Le poids politique du Québec sera protégé dans le redécoupage électoral en vue au Canada. Une forte majorité d’élus fédéraux se sont positionnés mercredi en faveur d’une motion réclamant que le Québec ne perde aucune circonscription.

Sur les 324 élus ayant participé au vote, 261 se sont prononcés en faveur de la motion déposée par le chef du Bloc québécois, Yves-François Blanchet, voulant que « tout scénario de redécoupage de la carte électorale fédérale qui aurait pour effet de faire perdre une ou des circonscriptions au Québec ou de diminuer le poids politique du Québec à la Chambre des communes [doive] être rejeté ».

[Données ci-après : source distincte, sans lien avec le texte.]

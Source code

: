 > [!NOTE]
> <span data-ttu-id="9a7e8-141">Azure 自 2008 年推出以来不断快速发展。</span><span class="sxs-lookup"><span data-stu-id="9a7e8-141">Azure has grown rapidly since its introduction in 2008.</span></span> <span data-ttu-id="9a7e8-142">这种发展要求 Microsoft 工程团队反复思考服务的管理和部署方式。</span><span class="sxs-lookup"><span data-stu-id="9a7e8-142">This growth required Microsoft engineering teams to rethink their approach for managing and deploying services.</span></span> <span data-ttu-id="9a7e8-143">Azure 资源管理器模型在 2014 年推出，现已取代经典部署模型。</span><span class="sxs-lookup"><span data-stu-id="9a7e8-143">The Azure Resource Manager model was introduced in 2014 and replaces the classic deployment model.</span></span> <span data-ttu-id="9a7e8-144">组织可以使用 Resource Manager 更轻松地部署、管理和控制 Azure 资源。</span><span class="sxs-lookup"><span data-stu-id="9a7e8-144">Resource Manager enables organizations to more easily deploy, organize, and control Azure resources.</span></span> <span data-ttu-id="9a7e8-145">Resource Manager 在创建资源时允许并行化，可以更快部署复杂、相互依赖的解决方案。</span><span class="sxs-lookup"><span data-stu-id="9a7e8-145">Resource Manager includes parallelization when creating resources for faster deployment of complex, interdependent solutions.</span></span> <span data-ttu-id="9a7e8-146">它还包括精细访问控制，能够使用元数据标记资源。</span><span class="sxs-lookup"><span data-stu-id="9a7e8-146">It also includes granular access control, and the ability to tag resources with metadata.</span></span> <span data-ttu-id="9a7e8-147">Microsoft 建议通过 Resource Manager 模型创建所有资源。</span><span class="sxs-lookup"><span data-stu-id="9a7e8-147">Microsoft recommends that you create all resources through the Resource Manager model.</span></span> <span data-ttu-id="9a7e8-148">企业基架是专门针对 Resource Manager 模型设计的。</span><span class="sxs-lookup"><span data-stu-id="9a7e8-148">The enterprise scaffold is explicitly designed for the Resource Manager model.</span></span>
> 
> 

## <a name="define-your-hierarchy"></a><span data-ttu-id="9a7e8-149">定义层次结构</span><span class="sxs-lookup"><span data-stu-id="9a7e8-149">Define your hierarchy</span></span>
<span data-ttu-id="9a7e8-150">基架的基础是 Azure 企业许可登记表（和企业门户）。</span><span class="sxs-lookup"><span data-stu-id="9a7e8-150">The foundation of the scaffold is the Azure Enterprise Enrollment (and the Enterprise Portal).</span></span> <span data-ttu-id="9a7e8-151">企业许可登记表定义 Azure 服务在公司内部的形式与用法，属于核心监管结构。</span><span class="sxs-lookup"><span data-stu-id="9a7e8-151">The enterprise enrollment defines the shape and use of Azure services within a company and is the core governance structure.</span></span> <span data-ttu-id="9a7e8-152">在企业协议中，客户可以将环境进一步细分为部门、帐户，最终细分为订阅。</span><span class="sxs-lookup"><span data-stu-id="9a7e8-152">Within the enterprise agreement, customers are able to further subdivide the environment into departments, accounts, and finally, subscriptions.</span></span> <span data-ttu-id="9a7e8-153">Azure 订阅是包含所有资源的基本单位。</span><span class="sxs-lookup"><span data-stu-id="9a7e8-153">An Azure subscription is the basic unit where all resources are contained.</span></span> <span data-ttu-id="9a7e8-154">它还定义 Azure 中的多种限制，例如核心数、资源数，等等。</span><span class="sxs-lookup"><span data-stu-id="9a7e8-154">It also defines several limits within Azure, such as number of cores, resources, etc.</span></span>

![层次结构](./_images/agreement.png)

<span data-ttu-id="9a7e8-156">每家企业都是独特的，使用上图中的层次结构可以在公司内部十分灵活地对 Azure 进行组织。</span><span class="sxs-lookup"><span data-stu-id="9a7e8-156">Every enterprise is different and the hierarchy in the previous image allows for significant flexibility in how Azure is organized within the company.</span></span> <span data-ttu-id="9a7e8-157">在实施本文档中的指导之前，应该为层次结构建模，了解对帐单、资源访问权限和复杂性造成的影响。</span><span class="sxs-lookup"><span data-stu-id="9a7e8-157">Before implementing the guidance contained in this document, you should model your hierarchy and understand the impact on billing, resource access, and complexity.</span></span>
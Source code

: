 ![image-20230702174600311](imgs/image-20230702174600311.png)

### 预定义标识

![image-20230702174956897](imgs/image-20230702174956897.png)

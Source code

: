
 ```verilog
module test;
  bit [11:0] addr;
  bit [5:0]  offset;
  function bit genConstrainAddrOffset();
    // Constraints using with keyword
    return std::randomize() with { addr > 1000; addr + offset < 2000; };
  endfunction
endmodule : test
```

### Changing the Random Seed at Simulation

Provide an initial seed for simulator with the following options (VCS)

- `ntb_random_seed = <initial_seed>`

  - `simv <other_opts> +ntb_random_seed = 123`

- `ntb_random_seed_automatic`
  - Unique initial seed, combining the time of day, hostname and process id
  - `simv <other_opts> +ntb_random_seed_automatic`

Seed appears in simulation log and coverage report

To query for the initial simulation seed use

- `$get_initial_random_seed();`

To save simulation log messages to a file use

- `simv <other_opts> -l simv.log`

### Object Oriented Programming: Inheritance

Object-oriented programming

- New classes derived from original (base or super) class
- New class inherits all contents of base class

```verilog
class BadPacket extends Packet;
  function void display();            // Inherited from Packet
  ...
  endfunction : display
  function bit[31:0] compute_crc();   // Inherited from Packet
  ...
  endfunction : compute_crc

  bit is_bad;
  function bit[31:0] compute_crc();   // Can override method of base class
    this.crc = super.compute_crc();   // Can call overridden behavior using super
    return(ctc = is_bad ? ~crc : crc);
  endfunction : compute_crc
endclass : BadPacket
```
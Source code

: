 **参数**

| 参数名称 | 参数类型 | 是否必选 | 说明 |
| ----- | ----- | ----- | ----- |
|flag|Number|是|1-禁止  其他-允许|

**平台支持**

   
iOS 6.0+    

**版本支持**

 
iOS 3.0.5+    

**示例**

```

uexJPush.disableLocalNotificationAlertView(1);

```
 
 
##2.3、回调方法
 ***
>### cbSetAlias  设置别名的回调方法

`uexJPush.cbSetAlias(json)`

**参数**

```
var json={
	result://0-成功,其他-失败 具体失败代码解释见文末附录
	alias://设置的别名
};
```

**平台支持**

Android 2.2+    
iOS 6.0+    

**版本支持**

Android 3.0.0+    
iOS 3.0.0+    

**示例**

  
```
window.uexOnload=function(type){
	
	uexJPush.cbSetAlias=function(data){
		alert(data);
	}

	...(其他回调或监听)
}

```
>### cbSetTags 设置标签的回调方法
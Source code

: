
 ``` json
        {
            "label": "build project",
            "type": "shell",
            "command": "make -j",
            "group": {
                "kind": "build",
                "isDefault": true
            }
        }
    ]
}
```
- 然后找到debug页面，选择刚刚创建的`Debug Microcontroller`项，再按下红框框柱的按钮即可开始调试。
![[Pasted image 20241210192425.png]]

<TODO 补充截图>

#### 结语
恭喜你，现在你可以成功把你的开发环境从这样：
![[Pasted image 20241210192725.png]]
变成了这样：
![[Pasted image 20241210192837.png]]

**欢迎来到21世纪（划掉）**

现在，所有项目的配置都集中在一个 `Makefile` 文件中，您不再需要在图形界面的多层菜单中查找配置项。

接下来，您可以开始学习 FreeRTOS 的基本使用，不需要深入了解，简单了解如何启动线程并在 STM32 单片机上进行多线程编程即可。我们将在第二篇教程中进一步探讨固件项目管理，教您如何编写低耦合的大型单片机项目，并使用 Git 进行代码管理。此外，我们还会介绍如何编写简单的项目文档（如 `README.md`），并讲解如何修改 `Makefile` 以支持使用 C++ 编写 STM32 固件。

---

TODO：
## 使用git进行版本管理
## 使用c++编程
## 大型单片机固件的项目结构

Tous les élus libéraux ont voté pour à l’exception d’un seul, le député ontarien de Scarborough–Guildwood, John McKay. La motion divise aussi fortement le caucus conservateur : tous les élus québécois ont voté pour, mais bon nombre de députés de l’Ouest canadien s’y sont opposés. Les néo-démocrates présents, eux, ont tous voté pour.

« C’est clairement un gain pour le Québec. Ç’a été adopté de façon lourde, très majoritaire », a réagi M. Blanchet en point de presse, peu après. « Ça ne termine pas le débat, ça ouvre la discussion », a-t-il toutefois nuancé, disant espérer « être capable de faire cheminer plus loin » son projet de loi sur la question, déposé au début de février.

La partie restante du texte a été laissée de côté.